## WHAT YOU ARE ASKED TO DO
Starting with the first line below, extract each line through the one that contains "Jag har inga", inclusive, excluding pictures.

Segment Open

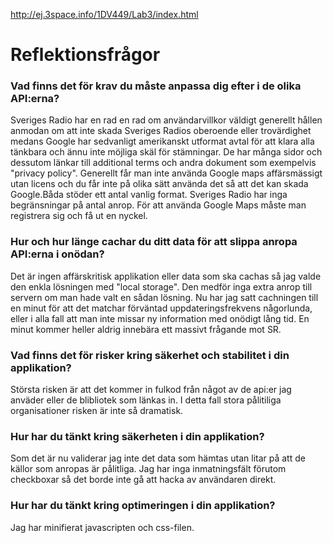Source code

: 
 http://ej.3space.info/1DV449/Lab3/index.html
 

# Reflektionsfrågor
### Vad finns det för krav du måste anpassa dig efter i de olika API:erna?
Sveriges Radio har en rad en rad om användarvillkor väldigt generellt hållen anmodan om att inte skada Sveriges Radios oberoende eller trovärdighet medans Google har sedvanligt amerikanskt utformat avtal för att klara alla tänkbara och ännu inte möjliga skäl för stämningar. De har många sidor och dessutom länkar till additional terms och andra dokument som exempelvis "privacy policy". Generellt får man inte använda Google maps affärsmässigt utan licens och du får inte på olika sätt använda det så att det kan skada Google.Båda stöder ett antal vanlig format. Sveriges Radio har inga begränsningar på antal anrop. För att använda Google Maps måste man registrera sig och få ut en nyckel.

### Hur och hur länge cachar du ditt data för att slippa anropa API:erna i onödan?
Det är ingen affärskritisk applikation eller data som ska cachas så jag valde den enkla lösningen med "local storage". Den medför inga extra anrop till servern om man hade valt en sådan lösning. Nu har jag satt cachningen till en minut för att det matchar förväntad uppdateringsfrekvens någorlunda, eller i alla fall att man inte missar ny information med onödigt lång tid. En minut kommer heller aldrig innebära ett massivt frågande mot SR.
### Vad finns det för risker kring säkerhet och stabilitet i din applikation?
Största risken är att det kommer in fulkod från något av de api:er jag  anväder eller de blibliotek som länkas in. I detta fall stora pålitiliga organisationer risken är inte så dramatisk.  
### Hur har du tänkt kring säkerheten i din applikation?
Som det är nu validerar jag inte det data som hämtas utan litar på att de källor som anropas är pålitliga.
Jag har inga inmatningsfält förutom checkboxar så det borde inte gå att hacka av användaren direkt.
### Hur har du tänkt kring optimeringen i din applikation?
Jag har minifierat javascripten och css-filen.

Segment Closed

## SOLUTION FOR THIS EXERCISE
Source code

: 
 http://ej.3space.info/1DV449/Lab3/index.html
 

# Reflektionsfrågor
### Vad finns det för krav du måste anpassa dig efter i de olika API:erna?
Sveriges Radio har en rad en rad om användarvillkor väldigt generellt hållen anmodan om att inte skada Sveriges Radios oberoende eller trovärdighet medans Google har sedvanligt amerikanskt utformat avtal för att klara alla tänkbara och ännu inte möjliga skäl för stämningar. De har många sidor och dessutom länkar till additional terms och andra dokument som exempelvis "privacy policy". Generellt får man inte använda Google maps affärsmässigt utan licens och du får inte på olika sätt använda det så att det kan skada Google.Båda stöder ett antal vanlig format. Sveriges Radio har inga begränsningar på antal anrop. För att använda Google Maps måste man registrera sig och få ut en nyckel.

### Hur och hur länge cachar du ditt data för att slippa anropa API:erna i onödan?
Det är ingen affärskritisk applikation eller data som ska cachas så jag valde den enkla lösningen med "local storage". Den medför inga extra anrop till servern om man hade valt en sådan lösning. Nu har jag satt cachningen till en minut för att det matchar förväntad uppdateringsfrekvens någorlunda, eller i alla fall att man inte missar ny information med onödigt lång tid. En minut kommer heller aldrig innebära ett massivt frågande mot SR.
### Vad finns det för risker kring säkerhet och stabilitet i din applikation?
Största risken är att det kommer in fulkod från något av de api:er jag  anväder eller de blibliotek som länkas in. I detta fall stora pålitiliga organisationer risken är inte så dramatisk.  
### Hur har du tänkt kring säkerheten i din applikation?
Som det är nu validerar jag inte det data som hämtas utan litar på att de källor som anropas är pålitliga.
Jag har inga inmatningsfält förutom checkboxar så det borde inte gå att hacka av användaren direkt.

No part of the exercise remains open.